◆ **WORK TO COMPLETE**: Please repeat the data shown below, word for word.

◆ **RECORDS TO USE**:
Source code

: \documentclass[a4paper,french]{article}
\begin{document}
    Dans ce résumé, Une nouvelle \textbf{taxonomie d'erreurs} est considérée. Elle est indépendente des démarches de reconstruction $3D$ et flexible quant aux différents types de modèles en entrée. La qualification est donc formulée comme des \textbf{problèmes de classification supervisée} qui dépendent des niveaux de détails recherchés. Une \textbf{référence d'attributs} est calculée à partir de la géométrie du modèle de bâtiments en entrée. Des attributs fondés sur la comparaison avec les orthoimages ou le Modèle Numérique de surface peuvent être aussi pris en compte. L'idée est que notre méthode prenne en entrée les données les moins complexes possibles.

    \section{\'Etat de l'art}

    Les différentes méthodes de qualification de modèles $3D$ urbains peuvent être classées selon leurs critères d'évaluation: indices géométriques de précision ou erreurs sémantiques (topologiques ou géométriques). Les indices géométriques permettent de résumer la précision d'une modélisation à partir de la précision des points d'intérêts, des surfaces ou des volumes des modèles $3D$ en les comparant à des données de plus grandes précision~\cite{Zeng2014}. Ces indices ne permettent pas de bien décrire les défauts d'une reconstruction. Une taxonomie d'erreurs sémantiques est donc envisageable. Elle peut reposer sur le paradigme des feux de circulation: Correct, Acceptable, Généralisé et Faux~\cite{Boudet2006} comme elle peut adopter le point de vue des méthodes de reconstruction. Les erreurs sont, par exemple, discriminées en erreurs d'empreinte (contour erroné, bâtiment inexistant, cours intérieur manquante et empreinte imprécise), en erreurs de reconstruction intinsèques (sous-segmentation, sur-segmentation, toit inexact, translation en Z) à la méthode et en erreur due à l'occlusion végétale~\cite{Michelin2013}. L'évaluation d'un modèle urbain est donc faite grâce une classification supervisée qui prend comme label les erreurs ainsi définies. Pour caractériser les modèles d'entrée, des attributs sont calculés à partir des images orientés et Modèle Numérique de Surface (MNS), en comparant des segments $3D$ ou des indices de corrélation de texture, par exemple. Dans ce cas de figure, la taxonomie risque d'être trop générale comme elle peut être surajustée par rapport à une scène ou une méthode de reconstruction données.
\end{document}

◆ **ANSWER**:
Source code

: \documentclass[a4paper,french]{article}
\begin{document}
    Dans ce résumé, Une nouvelle \textbf{taxonomie d'erreurs} est considérée. Elle est indépendente des démarches de reconstruction $3D$ et flexible quant aux différents types de modèles en entrée. La qualification est donc formulée comme des \textbf{problèmes de classification supervisée} qui dépendent des niveaux de détails recherchés. Une \textbf{référence d'attributs} est calculée à partir de la géométrie du modèle de bâtiments en entrée. Des attributs fondés sur la comparaison avec les orthoimages ou le Modèle Numérique de surface peuvent être aussi pris en compte. L'idée est que notre méthode prenne en entrée les données les moins complexes possibles.

    \section{\'Etat de l'art}

    Les différentes méthodes de qualification de modèles $3D$ urbains peuvent être classées selon leurs critères d'évaluation: indices géométriques de précision ou erreurs sémantiques (topologiques ou géométriques). Les indices géométriques permettent de résumer la précision d'une modélisation à partir de la précision des points d'intérêts, des surfaces ou des volumes des modèles $3D$ en les comparant à des données de plus grandes précision~\cite{Zeng2014}. Ces indices ne permettent pas de bien décrire les défauts d'une reconstruction. Une taxonomie d'erreurs sémantiques est donc envisageable. Elle peut reposer sur le paradigme des feux de circulation: Correct, Acceptable, Généralisé et Faux~\cite{Boudet2006} comme elle peut adopter le point de vue des méthodes de reconstruction. Les erreurs sont, par exemple, discriminées en erreurs d'empreinte (contour erroné, bâtiment inexistant, cours intérieur manquante et empreinte imprécise), en erreurs de reconstruction intinsèques (sous-segmentation, sur-segmentation, toit inexact, translation en Z) à la méthode et en erreur due à l'occlusion végétale~\cite{Michelin2013}. L'évaluation d'un modèle urbain est donc faite grâce une classification supervisée qui prend comme label les erreurs ainsi définies. Pour caractériser les modèles d'entrée, des attributs sont calculés à partir des images orientés et Modèle Numérique de Surface (MNS), en comparant des segments $3D$ ou des indices de corrélation de texture, par exemple. Dans ce cas de figure, la taxonomie risque d'être trop générale comme elle peut être surajustée par rapport à une scène ou une méthode de reconstruction données.
\end{document}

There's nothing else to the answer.